“I’d buy a toilet if they made it,” said a man waiting in line outside of an Apple Store recently waiting to purchase his new iPad.
Apple has a strong brand mindshare. We know it because of comments like these and because we can measure the lines outside of their stores during a new product launch. It’s not always so clear for the rest of us.
“What makes a top brand?” Type that phrase into Google and just over 88 million results are returned. It’s a common question for consumers and marketers alike. So before that question is discussed, let’s take a step back and ask – what are the standard metrics to assess brand mindshare?
Measuring brand mindshare, or popularity, is critical for brand marketers because we want to know if our products are part of the evoked set, otherwise known as the “short list,” of products being considered. It is one of a brand marketer’s main objectives.
There seems to be no definitive list of metrics currently used to assess mindshare. That said, we offer the list of metrics below to consider when assessing brands. This list is a compilation distilled from industry experts and authors with additional resources for further insight.
Web site and Web search traffic: How frequently is your brand being searched for on sites like Google and Bing?
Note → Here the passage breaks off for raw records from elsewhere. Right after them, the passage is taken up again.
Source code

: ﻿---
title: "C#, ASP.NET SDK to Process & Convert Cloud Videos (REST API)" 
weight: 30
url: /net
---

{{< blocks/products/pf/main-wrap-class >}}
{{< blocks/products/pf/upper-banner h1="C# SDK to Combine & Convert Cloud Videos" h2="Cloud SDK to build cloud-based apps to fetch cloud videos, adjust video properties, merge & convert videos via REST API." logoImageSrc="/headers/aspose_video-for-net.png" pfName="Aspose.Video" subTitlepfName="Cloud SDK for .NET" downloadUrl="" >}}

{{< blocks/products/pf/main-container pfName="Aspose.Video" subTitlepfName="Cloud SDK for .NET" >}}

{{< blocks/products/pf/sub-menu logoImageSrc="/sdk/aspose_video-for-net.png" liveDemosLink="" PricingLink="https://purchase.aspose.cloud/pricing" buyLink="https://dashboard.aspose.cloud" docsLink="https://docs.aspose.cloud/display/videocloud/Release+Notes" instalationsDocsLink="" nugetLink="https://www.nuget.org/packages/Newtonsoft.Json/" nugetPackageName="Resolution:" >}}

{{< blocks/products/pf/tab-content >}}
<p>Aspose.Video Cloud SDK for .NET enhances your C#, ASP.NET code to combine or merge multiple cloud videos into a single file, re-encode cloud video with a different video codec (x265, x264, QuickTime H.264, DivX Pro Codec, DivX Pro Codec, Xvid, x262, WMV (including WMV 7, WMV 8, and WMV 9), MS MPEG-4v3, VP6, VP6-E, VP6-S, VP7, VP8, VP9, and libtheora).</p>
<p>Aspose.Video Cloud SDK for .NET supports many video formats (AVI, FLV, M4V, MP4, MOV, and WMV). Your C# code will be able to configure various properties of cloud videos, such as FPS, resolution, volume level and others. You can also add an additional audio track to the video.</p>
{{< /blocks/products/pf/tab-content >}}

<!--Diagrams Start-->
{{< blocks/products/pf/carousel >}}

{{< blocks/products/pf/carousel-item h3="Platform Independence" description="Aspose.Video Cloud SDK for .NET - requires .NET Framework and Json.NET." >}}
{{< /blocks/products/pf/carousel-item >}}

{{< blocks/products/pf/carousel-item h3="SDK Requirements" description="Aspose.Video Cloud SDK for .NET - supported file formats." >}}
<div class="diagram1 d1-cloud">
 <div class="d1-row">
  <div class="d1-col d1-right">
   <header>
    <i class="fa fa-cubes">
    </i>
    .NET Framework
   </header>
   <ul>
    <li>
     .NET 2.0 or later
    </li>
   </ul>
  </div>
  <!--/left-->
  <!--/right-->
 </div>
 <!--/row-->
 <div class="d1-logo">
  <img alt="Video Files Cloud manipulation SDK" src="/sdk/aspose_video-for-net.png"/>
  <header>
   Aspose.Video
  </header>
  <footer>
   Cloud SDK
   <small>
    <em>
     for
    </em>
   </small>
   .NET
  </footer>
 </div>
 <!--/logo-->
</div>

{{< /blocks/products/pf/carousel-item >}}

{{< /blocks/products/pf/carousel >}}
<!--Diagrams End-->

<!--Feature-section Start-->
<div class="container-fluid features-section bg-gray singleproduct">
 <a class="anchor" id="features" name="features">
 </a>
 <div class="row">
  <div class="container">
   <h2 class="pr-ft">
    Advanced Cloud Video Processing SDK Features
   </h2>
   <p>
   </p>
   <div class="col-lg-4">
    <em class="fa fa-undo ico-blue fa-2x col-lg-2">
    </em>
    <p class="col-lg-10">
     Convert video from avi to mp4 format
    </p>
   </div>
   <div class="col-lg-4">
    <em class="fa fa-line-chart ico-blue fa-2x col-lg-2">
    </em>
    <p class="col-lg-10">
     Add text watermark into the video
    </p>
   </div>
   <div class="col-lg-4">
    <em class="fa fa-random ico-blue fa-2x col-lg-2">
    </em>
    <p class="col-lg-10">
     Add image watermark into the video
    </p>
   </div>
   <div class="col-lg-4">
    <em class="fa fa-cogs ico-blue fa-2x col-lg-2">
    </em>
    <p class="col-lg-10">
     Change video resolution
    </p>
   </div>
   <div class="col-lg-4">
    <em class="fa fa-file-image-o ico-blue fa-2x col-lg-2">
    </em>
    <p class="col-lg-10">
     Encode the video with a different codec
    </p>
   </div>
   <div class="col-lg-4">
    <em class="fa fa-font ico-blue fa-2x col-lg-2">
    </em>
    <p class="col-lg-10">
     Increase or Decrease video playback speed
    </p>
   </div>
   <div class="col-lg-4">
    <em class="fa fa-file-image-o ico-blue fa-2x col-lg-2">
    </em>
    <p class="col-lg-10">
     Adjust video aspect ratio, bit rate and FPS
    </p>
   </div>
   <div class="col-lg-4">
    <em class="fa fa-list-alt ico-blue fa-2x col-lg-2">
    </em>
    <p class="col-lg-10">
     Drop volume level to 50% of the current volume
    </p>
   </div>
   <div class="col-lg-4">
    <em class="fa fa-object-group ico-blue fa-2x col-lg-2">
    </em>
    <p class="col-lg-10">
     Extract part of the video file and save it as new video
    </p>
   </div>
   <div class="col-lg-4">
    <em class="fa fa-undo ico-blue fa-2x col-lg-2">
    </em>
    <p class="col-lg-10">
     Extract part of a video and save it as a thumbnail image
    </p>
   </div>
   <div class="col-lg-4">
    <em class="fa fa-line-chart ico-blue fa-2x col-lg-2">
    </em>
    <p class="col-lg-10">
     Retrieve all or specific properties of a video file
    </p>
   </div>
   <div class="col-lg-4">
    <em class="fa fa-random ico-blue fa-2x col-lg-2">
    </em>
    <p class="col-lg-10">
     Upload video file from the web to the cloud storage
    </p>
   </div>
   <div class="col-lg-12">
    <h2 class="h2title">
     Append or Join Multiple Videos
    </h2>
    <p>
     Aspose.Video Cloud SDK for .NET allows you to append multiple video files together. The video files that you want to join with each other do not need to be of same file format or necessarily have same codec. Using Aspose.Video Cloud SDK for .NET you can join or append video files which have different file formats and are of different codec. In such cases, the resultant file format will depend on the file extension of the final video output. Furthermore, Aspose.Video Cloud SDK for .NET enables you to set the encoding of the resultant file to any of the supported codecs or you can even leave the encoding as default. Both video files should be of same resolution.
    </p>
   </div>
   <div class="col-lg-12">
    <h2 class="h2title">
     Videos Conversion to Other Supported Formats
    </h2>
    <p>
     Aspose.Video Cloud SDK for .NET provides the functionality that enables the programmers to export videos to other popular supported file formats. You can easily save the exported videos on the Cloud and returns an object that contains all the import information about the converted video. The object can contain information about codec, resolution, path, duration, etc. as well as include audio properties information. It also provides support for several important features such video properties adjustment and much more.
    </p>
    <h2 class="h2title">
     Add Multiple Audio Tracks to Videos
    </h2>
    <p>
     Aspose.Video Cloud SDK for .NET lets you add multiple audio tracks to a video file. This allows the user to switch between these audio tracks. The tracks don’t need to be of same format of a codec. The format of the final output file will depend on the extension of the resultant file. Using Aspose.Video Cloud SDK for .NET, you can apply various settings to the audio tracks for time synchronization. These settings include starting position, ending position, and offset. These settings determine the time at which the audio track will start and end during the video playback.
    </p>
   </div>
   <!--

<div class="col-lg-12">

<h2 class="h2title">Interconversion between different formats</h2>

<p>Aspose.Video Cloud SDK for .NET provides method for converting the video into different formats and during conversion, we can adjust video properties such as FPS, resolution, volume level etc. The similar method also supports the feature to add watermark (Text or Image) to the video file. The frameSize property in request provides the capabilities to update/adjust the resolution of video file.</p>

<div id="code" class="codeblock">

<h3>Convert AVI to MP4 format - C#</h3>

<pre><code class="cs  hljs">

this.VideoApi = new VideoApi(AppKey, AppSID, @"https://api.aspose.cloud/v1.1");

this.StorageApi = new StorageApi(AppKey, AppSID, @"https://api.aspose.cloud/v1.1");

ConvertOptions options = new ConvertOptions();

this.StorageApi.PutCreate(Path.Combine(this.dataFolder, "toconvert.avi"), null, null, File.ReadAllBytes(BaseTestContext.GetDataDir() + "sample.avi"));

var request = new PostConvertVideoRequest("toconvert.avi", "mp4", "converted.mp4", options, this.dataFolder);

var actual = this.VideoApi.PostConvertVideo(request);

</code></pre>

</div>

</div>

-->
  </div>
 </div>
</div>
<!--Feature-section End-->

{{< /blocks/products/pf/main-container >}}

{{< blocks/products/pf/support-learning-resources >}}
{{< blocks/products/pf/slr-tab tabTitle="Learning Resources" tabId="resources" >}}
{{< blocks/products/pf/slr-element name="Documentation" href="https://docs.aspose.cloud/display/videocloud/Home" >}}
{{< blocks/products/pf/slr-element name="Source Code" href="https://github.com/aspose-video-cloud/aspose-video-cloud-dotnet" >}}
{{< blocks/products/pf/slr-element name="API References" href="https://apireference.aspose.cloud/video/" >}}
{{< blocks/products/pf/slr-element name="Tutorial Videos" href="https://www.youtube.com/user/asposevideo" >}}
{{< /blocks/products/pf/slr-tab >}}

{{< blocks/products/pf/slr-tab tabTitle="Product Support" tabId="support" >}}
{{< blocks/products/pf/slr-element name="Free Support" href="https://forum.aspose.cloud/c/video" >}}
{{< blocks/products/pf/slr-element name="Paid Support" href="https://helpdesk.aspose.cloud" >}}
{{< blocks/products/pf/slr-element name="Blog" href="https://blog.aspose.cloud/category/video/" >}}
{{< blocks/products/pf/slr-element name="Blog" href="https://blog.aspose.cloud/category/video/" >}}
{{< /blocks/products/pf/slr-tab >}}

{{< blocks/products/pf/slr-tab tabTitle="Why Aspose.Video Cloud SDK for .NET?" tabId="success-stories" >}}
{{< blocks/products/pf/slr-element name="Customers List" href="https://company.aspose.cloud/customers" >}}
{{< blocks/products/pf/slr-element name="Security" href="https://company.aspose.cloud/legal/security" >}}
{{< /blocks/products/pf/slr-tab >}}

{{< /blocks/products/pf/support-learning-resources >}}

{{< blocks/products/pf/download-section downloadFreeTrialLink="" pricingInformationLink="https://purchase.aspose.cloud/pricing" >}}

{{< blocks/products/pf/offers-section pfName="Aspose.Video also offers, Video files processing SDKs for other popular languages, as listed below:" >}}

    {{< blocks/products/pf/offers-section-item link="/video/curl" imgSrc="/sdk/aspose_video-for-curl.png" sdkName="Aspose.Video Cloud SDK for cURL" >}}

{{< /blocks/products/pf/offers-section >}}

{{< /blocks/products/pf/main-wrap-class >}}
Is your Web traffic working for you?(Check out: Working Toward the Solutions for Online Brand Measurement)(Check out: How to Measure Online Brand Popularity)
- Social media: How active are participants in your social media communities and networks?(Check out: 5 Ways to Track Your Brand/Website on Twitter)(Check out: 10 Social Media Benchmarks, What are Your Plans for 2010?)
- Focus groups and surveys: Is your brand one of the top products that come to mind when participants are asked to name brands in your category?(Check out: It All Begins with Mind Share)
- Stock value and other financial indicators: What is the market saying about your brand? What is your balance sheet saying about your brand?(Check out: It’s Time to Put Brand Value on the Balance Sheet)
Applying these measurement tools consistently can help keep your brand strong and healthy. For example, assessing mindshare and taking appropriate action may have helped California Pizza Kitchen. Or, it can assist you track recovery following a “brand disaster” (e.g., BP, Tiger Woods, Toyota).
We’d like you to share your thoughts and suggestions. Do you agree with this list? What metrics do you use to determine if your brand is tops?